— TASK DESCRIPTION —
Pictures should be left out when the listing below is repeated word for word.

*** DATA UNDER STUDY Section Begins ***

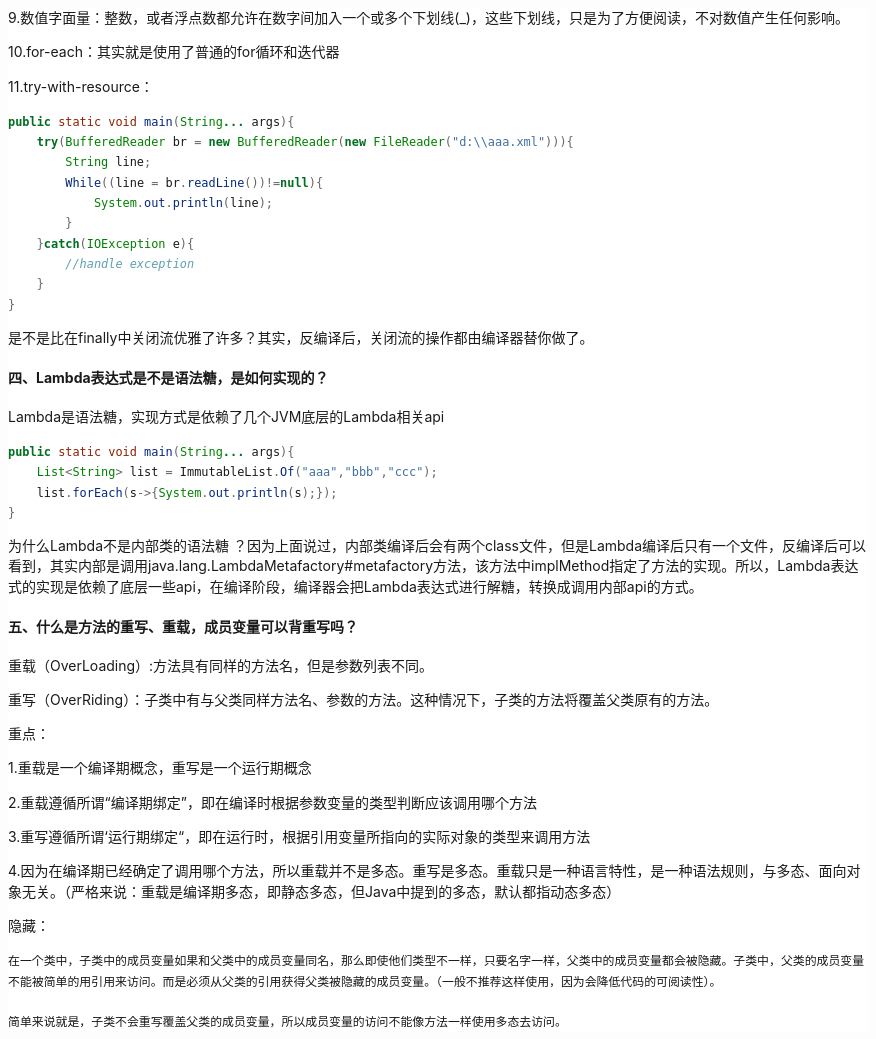 9.数值字面量：整数，或者浮点数都允许在数字间加入一个或多个下划线(_)，这些下划线，只是为了方便阅读，不对数值产生任何影响。

10.for-each：其实就是使用了普通的for循环和迭代器

11.try-with-resource：

```java
public static void main(String... args){
    try(BufferedReader br = new BufferedReader(new FileReader("d:\\aaa.xml"))){
        String line;
        While((line = br.readLine())!=null){
            System.out.println(line);
        }
    }catch(IOException e){
        //handle exception
    }
}
```

是不是比在finally中关闭流优雅了许多？其实，反编译后，关闭流的操作都由编译器替你做了。

#### 四、Lambda表达式是不是语法糖，是如何实现的？

Lambda是语法糖，实现方式是依赖了几个JVM底层的Lambda相关api

```java
public static void main(String... args){
    List<String> list = ImmutableList.Of("aaa","bbb","ccc");
    list.forEach(s->{System.out.println(s);});
}
```

为什么Lambda不是内部类的语法糖 ？因为上面说过，内部类编译后会有两个class文件，但是Lambda编译后只有一个文件，反编译后可以看到，其实内部是调用java.lang.LambdaMetafactory#metafactory方法，该方法中implMethod指定了方法的实现。所以，Lambda表达式的实现是依赖了底层一些api，在编译阶段，编译器会把Lambda表达式进行解糖，转换成调用内部api的方式。

#### 五、什么是方法的重写、重载，成员变量可以背重写吗？

重载（OverLoading）:方法具有同样的方法名，但是参数列表不同。

重写（OverRiding）：子类中有与父类同样方法名、参数的方法。这种情况下，子类的方法将覆盖父类原有的方法。

重点：

1.重载是一个编译期概念，重写是一个运行期概念

2.重载遵循所谓“编译期绑定”，即在编译时根据参数变量的类型判断应该调用哪个方法

3.重写遵循所谓‘运行期绑定“，即在运行时，根据引用变量所指向的实际对象的类型来调用方法

4.因为在编译期已经确定了调用哪个方法，所以重载并不是多态。重写是多态。重载只是一种语言特性，是一种语法规则，与多态、面向对象无关。（严格来说：重载是编译期多态，即静态多态，但Java中提到的多态，默认都指动态多态）

隐藏：

	在一个类中，子类中的成员变量如果和父类中的成员变量同名，那么即使他们类型不一样，只要名字一样，父类中的成员变量都会被隐藏。子类中，父类的成员变量不能被简单的用引用来访问。而是必须从父类的引用获得父类被隐藏的成员变量。（一般不推荐这样使用，因为会降低代码的可阅读性）。

	简单来说就是，子类不会重写覆盖父类的成员变量，所以成员变量的访问不能像方法一样使用多态去访问。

*** DATA UNDER STUDY Section Ends ***

— WRITTEN RESPONSE —
 9.数值字面量：整数，或者浮点数都允许在数字间加入一个或多个下划线(_)，这些下划线，只是为了方便阅读，不对数值产生任何影响。

10.for-each：其实就是使用了普通的for循环和迭代器

11.try-with-resource：

```java
public static void main(String... args){
    try(BufferedReader br = new BufferedReader(new FileReader("d:\\aaa.xml"))){
        String line;
        While((line = br.readLine())!=null){
            System.out.println(line);
        }
    }catch(IOException e){
        //handle exception
    }
}
```

是不是比在finally中关闭流优雅了许多？其实，反编译后，关闭流的操作都由编译器替你做了。

#### 四、Lambda表达式是不是语法糖，是如何实现的？

Lambda是语法糖，实现方式是依赖了几个JVM底层的Lambda相关api

```java
public static void main(String... args){
    List<String> list = ImmutableList.Of("aaa","bbb","ccc");
    list.forEach(s->{System.out.println(s);});
}
```

为什么Lambda不是内部类的语法糖 ？因为上面说过，内部类编译后会有两个class文件，但是Lambda编译后只有一个文件，反编译后可以看到，其实内部是调用java.lang.LambdaMetafactory#metafactory方法，该方法中implMethod指定了方法的实现。所以，Lambda表达式的实现是依赖了底层一些api，在编译阶段，编译器会把Lambda表达式进行解糖，转换成调用内部api的方式。

#### 五、什么是方法的重写、重载，成员变量可以背重写吗？

重载（OverLoading）:方法具有同样的方法名，但是参数列表不同。

重写（OverRiding）：子类中有与父类同样方法名、参数的方法。这种情况下，子类的方法将覆盖父类原有的方法。

重点：

1.重载是一个编译期概念，重写是一个运行期概念

2.重载遵循所谓“编译期绑定”，即在编译时根据参数变量的类型判断应该调用哪个方法

3.重写遵循所谓‘运行期绑定“，即在运行时，根据引用变量所指向的实际对象的类型来调用方法

4.因为在编译期已经确定了调用哪个方法，所以重载并不是多态。重写是多态。重载只是一种语言特性，是一种语法规则，与多态、面向对象无关。（严格来说：重载是编译期多态，即静态多态，但Java中提到的多态，默认都指动态多态）

隐藏：

	在一个类中，子类中的成员变量如果和父类中的成员变量同名，那么即使他们类型不一样，只要名字一样，父类中的成员变量都会被隐藏。子类中，父类的成员变量不能被简单的用引用来访问。而是必须从父类的引用获得父类被隐藏的成员变量。（一般不推荐这样使用，因为会降低代码的可阅读性）。

	简单来说就是，子类不会重写覆盖父类的成员变量，所以成员变量的访问不能像方法一样使用多态去访问。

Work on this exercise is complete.